Wow, Fido’s home? When Fluffy’s happy?
They could care less about the acronym, but they are very aware of when you’re returning to your office—and that displeases them.
After more than a year of constant companionship—to say nothing of an infinite number of walks, belly rubs, and cuddling—our furry friends are getting the shock of their lives. For those that have joined households during the pandemic, aka pandemic pets, and only know a situation where their owners are around 24/7, it can be even more acute.
It’s hitting them full force and experts are warning pet owners about how to recognize their mental distress, advising them about how to make the transition back to commuting easier for them.
Sixty-seven percent of U.S. households own a pet, according to the 2019-2020 American Pet Products Association’s National Pet Owners Survey.
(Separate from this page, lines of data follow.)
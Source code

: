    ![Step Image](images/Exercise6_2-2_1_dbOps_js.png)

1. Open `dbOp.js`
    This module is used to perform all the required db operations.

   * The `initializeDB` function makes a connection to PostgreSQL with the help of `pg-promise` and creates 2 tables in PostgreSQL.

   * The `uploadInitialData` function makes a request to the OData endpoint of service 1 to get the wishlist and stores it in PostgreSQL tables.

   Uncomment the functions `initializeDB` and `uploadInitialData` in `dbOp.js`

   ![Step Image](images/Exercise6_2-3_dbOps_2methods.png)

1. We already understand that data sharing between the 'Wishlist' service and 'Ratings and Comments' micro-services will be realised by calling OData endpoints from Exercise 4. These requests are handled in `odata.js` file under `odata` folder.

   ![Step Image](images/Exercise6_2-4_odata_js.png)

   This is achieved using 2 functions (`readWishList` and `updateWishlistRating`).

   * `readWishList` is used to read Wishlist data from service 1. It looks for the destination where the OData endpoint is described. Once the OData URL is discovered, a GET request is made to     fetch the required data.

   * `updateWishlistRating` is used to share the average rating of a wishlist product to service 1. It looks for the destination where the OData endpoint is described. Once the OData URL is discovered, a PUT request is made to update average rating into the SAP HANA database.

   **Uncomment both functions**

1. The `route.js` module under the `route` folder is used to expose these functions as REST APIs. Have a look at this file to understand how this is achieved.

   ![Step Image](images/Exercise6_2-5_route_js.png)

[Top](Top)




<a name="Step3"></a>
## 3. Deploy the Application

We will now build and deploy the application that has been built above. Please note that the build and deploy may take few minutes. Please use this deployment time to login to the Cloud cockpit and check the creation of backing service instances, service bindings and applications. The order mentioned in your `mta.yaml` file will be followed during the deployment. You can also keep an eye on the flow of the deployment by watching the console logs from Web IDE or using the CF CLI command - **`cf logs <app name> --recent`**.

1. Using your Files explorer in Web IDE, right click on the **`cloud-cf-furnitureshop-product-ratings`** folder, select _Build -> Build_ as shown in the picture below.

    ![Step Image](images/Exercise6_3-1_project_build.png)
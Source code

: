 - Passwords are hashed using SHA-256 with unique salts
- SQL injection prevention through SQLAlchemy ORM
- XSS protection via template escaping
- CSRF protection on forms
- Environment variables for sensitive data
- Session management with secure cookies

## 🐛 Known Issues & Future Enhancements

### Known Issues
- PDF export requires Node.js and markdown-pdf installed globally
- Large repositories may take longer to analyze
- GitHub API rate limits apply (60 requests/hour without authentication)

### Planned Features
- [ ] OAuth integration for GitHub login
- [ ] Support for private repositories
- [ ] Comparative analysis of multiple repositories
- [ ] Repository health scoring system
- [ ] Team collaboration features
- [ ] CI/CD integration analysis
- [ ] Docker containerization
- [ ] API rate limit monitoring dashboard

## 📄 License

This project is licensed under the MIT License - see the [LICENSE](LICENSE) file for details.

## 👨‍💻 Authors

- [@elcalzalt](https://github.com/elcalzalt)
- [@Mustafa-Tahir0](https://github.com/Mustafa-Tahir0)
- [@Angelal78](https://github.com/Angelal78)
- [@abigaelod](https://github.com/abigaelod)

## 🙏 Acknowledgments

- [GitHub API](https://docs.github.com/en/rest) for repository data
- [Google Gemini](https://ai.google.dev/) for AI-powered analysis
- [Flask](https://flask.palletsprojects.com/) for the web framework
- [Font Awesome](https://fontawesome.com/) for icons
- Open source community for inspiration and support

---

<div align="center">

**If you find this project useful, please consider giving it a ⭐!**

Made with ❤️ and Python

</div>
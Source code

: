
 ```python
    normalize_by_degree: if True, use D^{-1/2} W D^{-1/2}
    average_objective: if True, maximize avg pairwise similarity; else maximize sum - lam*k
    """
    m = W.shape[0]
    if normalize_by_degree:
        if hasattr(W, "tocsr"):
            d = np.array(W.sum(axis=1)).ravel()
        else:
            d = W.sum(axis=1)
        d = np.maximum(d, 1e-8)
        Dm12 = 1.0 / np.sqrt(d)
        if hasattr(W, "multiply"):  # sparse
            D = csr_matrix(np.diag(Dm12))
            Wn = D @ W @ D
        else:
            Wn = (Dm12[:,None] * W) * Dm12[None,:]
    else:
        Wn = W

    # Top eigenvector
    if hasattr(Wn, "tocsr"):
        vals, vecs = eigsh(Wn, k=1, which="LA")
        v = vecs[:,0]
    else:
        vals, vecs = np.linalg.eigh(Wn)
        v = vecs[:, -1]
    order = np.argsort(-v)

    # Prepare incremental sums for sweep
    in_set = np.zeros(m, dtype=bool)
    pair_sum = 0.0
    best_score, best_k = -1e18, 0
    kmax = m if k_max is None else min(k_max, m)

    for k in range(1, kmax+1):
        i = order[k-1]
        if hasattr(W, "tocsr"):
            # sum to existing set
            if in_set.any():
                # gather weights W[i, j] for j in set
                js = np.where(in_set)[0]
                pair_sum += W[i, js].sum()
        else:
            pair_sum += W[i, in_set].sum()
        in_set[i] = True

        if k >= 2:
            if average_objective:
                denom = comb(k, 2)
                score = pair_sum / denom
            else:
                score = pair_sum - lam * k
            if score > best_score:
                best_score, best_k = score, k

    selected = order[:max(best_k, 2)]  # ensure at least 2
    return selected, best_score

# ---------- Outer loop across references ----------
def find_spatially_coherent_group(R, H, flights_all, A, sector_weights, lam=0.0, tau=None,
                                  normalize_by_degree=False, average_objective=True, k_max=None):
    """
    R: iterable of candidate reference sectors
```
Both cats and dogs may show increased vocalization, exhibit destructive behavior, and have pee and poop accidents in the house when they’re suffering from separation anxiety, plus cats might act sick, groom excessively, and withdraw physically, according to Embrace Pet Insurance.
The company’s team of experts suggests tips to help them cope, including:
- Enrichment: New toys, for example, will make sure they’re busy and not thinking about what worries them or destroying your home. Also, up the exercising, which not only makes them feel positive, but also tires them out.
- Serene sounds: Try leaving a TV or radio on for a soothing environment. Music can help, too.
- No big whoop: Exit and enter your home without a fuss. Ignore them for 15 minutes before you head out the door and when you return.
- Calming products: This can range from body or head wraps to medication from a vet.
- Outsourcing: Enroll your pet in an animal daycare or hire a sitter.